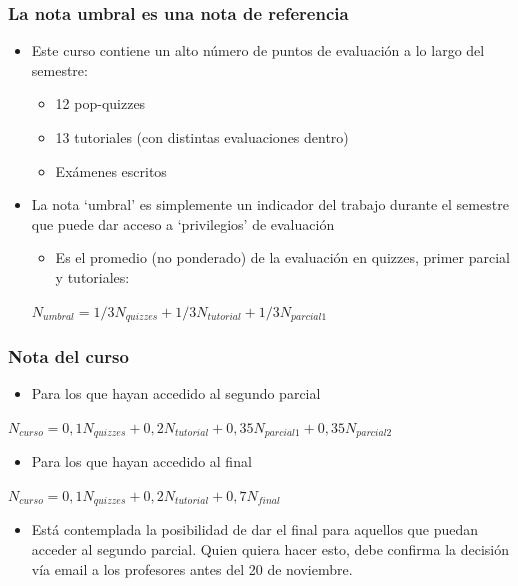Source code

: \documentclass[14pt]{beamer}
\begin{document}
\begin{frame}
\frametitle{La nota umbral es una nota de referencia}
\begin{itemize}
    \item Este curso contiene un alto número de puntos de evaluación a lo largo del semestre:
        \begin{itemize}
            \item 12 pop-quizzes
            \item 13 tutoriales (con distintas evaluaciones dentro)
            \item Exámenes escritos
        \end{itemize}
    \item La nota ‘umbral’ es simplemente un indicador del trabajo durante el semestre que puede dar acceso a ‘privilegios’ de evaluación
        \begin{itemize}
            \item Es el promedio (no ponderado) de la evaluación en quizzes, primer parcial y tutoriales:  
        \end{itemize}
        $N_{umbral}=1/3N_{quizzes}+1/3N_{tutorial}+1/3N_{parcial 1}$
\end{itemize}
\end{frame}

\begin{frame}
\frametitle{Nota del curso}
\begin{itemize}
    \item Para los que hayan accedido al segundo parcial 
\end{itemize}
\small{$N_{curso}=0,1N_{quizzes}+0,2N_{tutorial}+0,35N_{parcial 1}+0,35N_{parcial 2}$}
\vspace{2mm}
\begin{itemize}
    \item Para los que hayan accedido al final
\end{itemize}
\small{$N_{curso}=0,1N_{quizzes}+0,2N_{tutorial}+0,7N_{final}$}
\vspace{2mm}
\begin{itemize}
    \item Está contemplada la posibilidad de dar el final para aquellos que puedan acceder al segundo parcial. Quien quiera hacer esto, debe confirma la decisión vía email a los profesores antes del 20 de noviembre.
\end{itemize}
\end{frame}
\end{document}
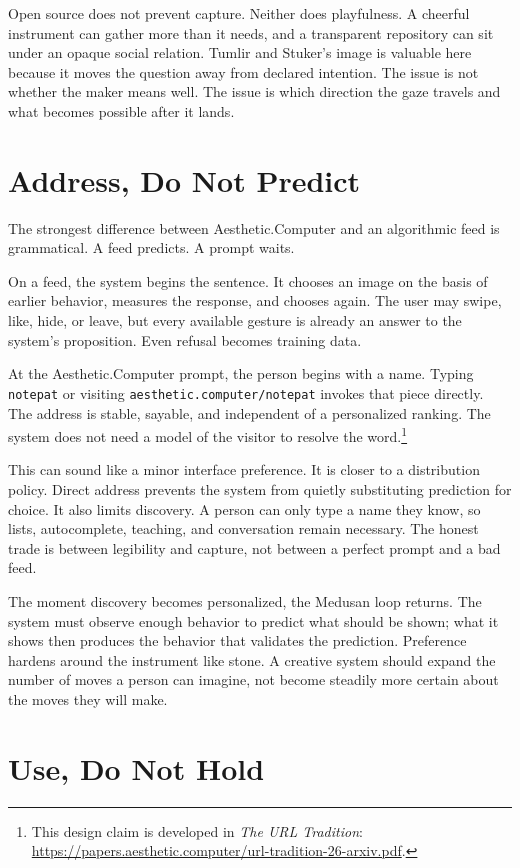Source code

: \documentclass[11pt,letterpaper]{article}
\newcommand{\ac}{Aesthetic\textcolor{acpink}{.}Computer}
\begin{document}
Open source does not prevent capture. Neither does playfulness. A cheerful
instrument can gather more than it needs, and a transparent repository can sit
under an opaque social relation. Tumlir and Stuker's image is valuable here
because it moves the question away from declared intention. The issue is not
whether the maker means well. The issue is which direction the gaze travels and
what becomes possible after it lands.

\section{Address, Do Not Predict}

The strongest difference between \ac{} and an algorithmic feed is grammatical.
A feed predicts. A prompt waits.

On a feed, the system begins the sentence. It chooses an image on the basis of
earlier behavior, measures the response, and chooses again. The user may swipe,
like, hide, or leave, but every available gesture is already an answer to the
system's proposition. Even refusal becomes training data.

At the \ac{} prompt, the person begins with a name. Typing \texttt{notepat} or
visiting \texttt{aesthetic.computer/notepat} invokes that piece directly. The
address is stable, sayable, and independent of a personalized ranking. The
system does not need a model of the visitor to resolve the word.\footnote{This
design claim is developed in \textit{The URL Tradition}:
\url{https://papers.aesthetic.computer/url-tradition-26-arxiv.pdf}.}

This can sound like a minor interface preference. It is closer to a distribution
policy. Direct address prevents the system from quietly substituting prediction
for choice. It also limits discovery. A person can only type a name they know,
so lists, autocomplete, teaching, and conversation remain necessary. The honest
trade is between legibility and capture, not between a perfect prompt and a bad
feed.

The moment discovery becomes personalized, the Medusan loop returns. The system
must observe enough behavior to predict what should be shown; what it shows then
produces the behavior that validates the prediction. Preference hardens around
the instrument like stone. A creative system should expand the number of moves
a person can imagine, not become steadily more certain about the moves they will
make.

\section{Use, Do Not Hold}
\end{document}
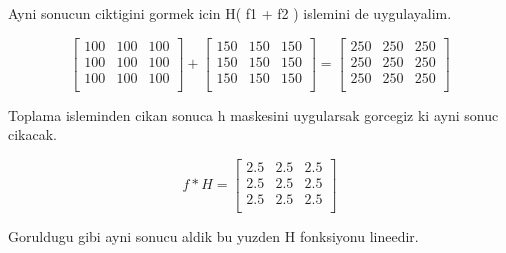 \documentclass[12pt]{article}
\begin{document}
Ayni sonucun ciktigini gormek icin H( f1 + f2 ) islemini de uygulayalim.

$$\begin{bmatrix}
 100&  100&  100\\ 
 100&  100&  100\\ 
 100&  100&  100\\ 
\end{bmatrix} +
 \begin{bmatrix}
 150&  150&  150\\ 
 150&  150&  150\\ 
 150&  150&  150\\ 
\end{bmatrix} = 
 \begin{bmatrix}
 250&  250&  250\\ 
 250&  250&  250\\ 
 250&  250&  250\\ 
\end{bmatrix}$$ 

Toplama isleminden cikan sonuca h maskesini uygularsak gorcegiz ki ayni sonuc cikacak.

$$ f*H =  \begin{bmatrix}
 2.5&  2.5&  2.5\\ 
 2.5&  2.5&  2.5\\ 
 2.5&  2.5&  2.5\\ 
\end{bmatrix}$$ 

Goruldugu gibi ayni sonucu aldik bu yuzden H fonksiyonu lineedir.
\end{document}
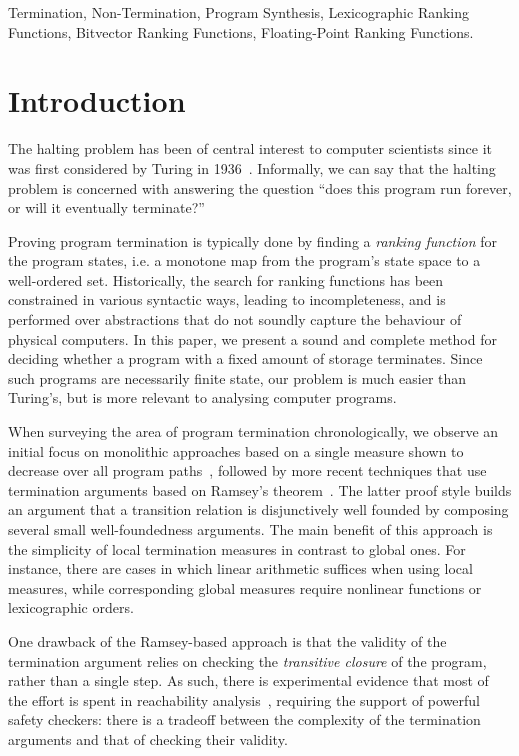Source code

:\documentclass[preprint]{sigplanconf}
\theoremstyle{definition}
\begin{document}

\keywords
Termination, Non-Termination, Program Synthesis,
Lexicographic Ranking Functions, Bitvector Ranking Functions, Floating-Point Ranking Functions.

\section{Introduction}\label{sec:intro}

The halting problem has been of central interest to computer scientists
since it was first considered by Turing in 1936~\cite{turing}.  Informally,
we can say that the halting problem is concerned with answering the question
``does this program run forever, or will it eventually terminate?''

Proving program termination is typically done by finding a \emph{ranking
function} for the program states, i.e.  a monotone map from the program's
state space to a well-ordered set.  Historically, the search for ranking
functions has been constrained in various syntactic ways, leading to
incompleteness, and is performed over abstractions that do not soundly
capture the behaviour of physical computers.  In this paper, we present a
sound and complete method for deciding whether a program with a fixed amount of
storage terminates.  Since such programs are necessarily finite state, our
problem is much easier than Turing's, but is more relevant to analysing computer
programs.

When surveying the area of program termination chronologically, we observe
an initial focus on monolithic approaches based on a single measure shown to
decrease over all program
paths~\cite{DBLP:conf/vmcai/P04,DBLP:conf/cav/BradleyMS05}, followed by more
recent techniques that use termination arguments based on Ramsey's
theorem~\cite{DBLP:conf/lpe/CodishG03,DBLP:conf/lics/PodelskiR04,DBLP:conf/pldi/CookPR06}.
The latter proof style builds an argument that a transition relation is disjunctively well founded
by composing several small well-foundedness arguments.
The main benefit of this approach is
the simplicity of local termination measures in contrast to global ones. 
For instance, there are cases in which linear arithmetic suffices when using
local measures, while corresponding global measures require nonlinear
functions or lexicographic orders.

One drawback of the Ramsey-based approach is that the validity of the
termination argument relies on checking the \emph{transitive closure} of the
program, rather than a single step.  As such, there is experimental evidence
that most of the effort is spent in reachability
analysis~\cite{DBLP:conf/pldi/CookPR06,DBLP:conf/cav/KroeningSTW10},
requiring the support of powerful safety checkers: there is a tradeoff
between the complexity of the termination arguments and that of checking
their validity.
\end{document}
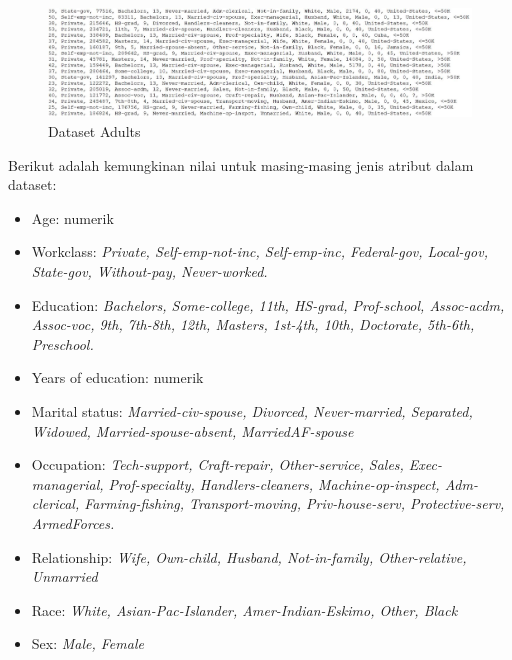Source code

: \documentclass[a4paper,twoside]{article}
\begin{document}
\begin{enumerate}
\begin{adjustwidth}{2.2cm}{0cm}
\begin{figure}[H]
	\centering
	\includegraphics[scale=0.48]{dataset1}
	\caption{Dataset Adults}
	\label{fig:dataset1}
\end{figure}
\end{adjustwidth}

\noindent Berikut adalah kemungkinan nilai untuk masing-masing jenis atribut dalam dataset:

\begin{itemize}
\item Age: numerik

\item Workclass: \textit{Private, Self-emp-not-inc, Self-emp-inc, Federal-gov, Local-gov, State-gov, Without-pay, Never-worked.}

\item Education: \textit{Bachelors, Some-college, 11th, HS-grad, Prof-school, Assoc-acdm, Assoc-voc, 9th, 7th-8th, 12th, Masters, 1st-4th, 10th, Doctorate, 5th-6th, Preschool.}

\item Years of education: numerik

\item Marital status: 
\textit{Married-civ-spouse, Divorced, Never-married, Separated, Widowed, Married-spouse-absent, MarriedAF-spouse}

\item Occupation: \textit{Tech-support, Craft-repair, Other-service, Sales, Exec-managerial, Prof-specialty, Handlers-cleaners, Machine-op-inspect, Adm-clerical, Farming-fishing, Transport-moving, Priv-house-serv, Protective-serv, ArmedForces.}

\item Relationship: \textit{Wife, Own-child, Husband, Not-in-family, Other-relative, Unmarried}

\item Race: \textit{White, Asian-Pac-Islander, Amer-Indian-Eskimo, Other, Black}

\item Sex: \textit{Male, Female}


\end{itemize}
\end{enumerate}
\end{document}
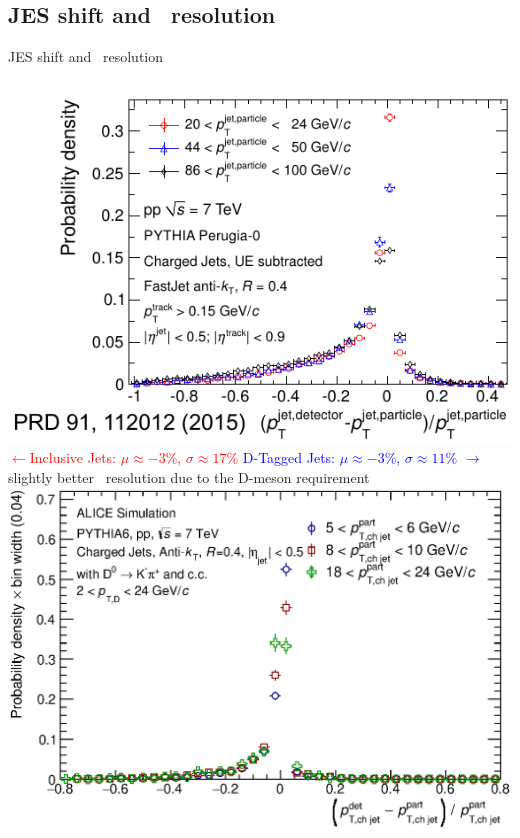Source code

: \documentclass[xcolor={usenames,dvipsnames}]{beamer}
\begin{document}
\subsection{JES shift and \pt\ resolution}
\begin{frame}{JES shift and \pt\ resolution}

\begin{columns}
\includegraphics[width=\textwidth]{img/ALICE_JetRes}
\centering
\textcolor{red}{$\leftarrow$Inclusive Jets: $\mu\approx -3\%$, \textbf{$\sigma\approx17\%$}}
\textcolor{blue}{D-Tagged Jets: $\mu\approx -3\%$, \textbf{$\sigma\approx11\%$ }$\rightarrow$}
slightly better \pt\ resolution due to the D-meson requirement
\includegraphics[width=\textwidth]{img/HQ16_Simulation_DetectorResponse}
\end{columns}

\end{frame}
\end{document}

======

Problem requirements » As the answer, set down only the lines from the data above between the one holding "recent techniques that" and the one holding "requiring the support", inclusive, exactly as they read.

Finished task »
recent techniques that use termination arguments based on Ramsey's
theorem~\cite{DBLP:conf/lpe/CodishG03,DBLP:conf/lics/PodelskiR04,DBLP:conf/pldi/CookPR06}.
The latter proof style builds an argument that a transition relation is disjunctively well founded
by composing several small well-foundedness arguments.
The main benefit of this approach is
the simplicity of local termination measures in contrast to global ones. 
For instance, there are cases in which linear arithmetic suffices when using
local measures, while corresponding global measures require nonlinear
functions or lexicographic orders.

One drawback of the Ramsey-based approach is that the validity of the
termination argument relies on checking the \emph{transitive closure} of the
program, rather than a single step.  As such, there is experimental evidence
that most of the effort is spent in reachability
analysis~\cite{DBLP:conf/pldi/CookPR06,DBLP:conf/cav/KroeningSTW10},
requiring the support of powerful safety checkers: there is a tradeoff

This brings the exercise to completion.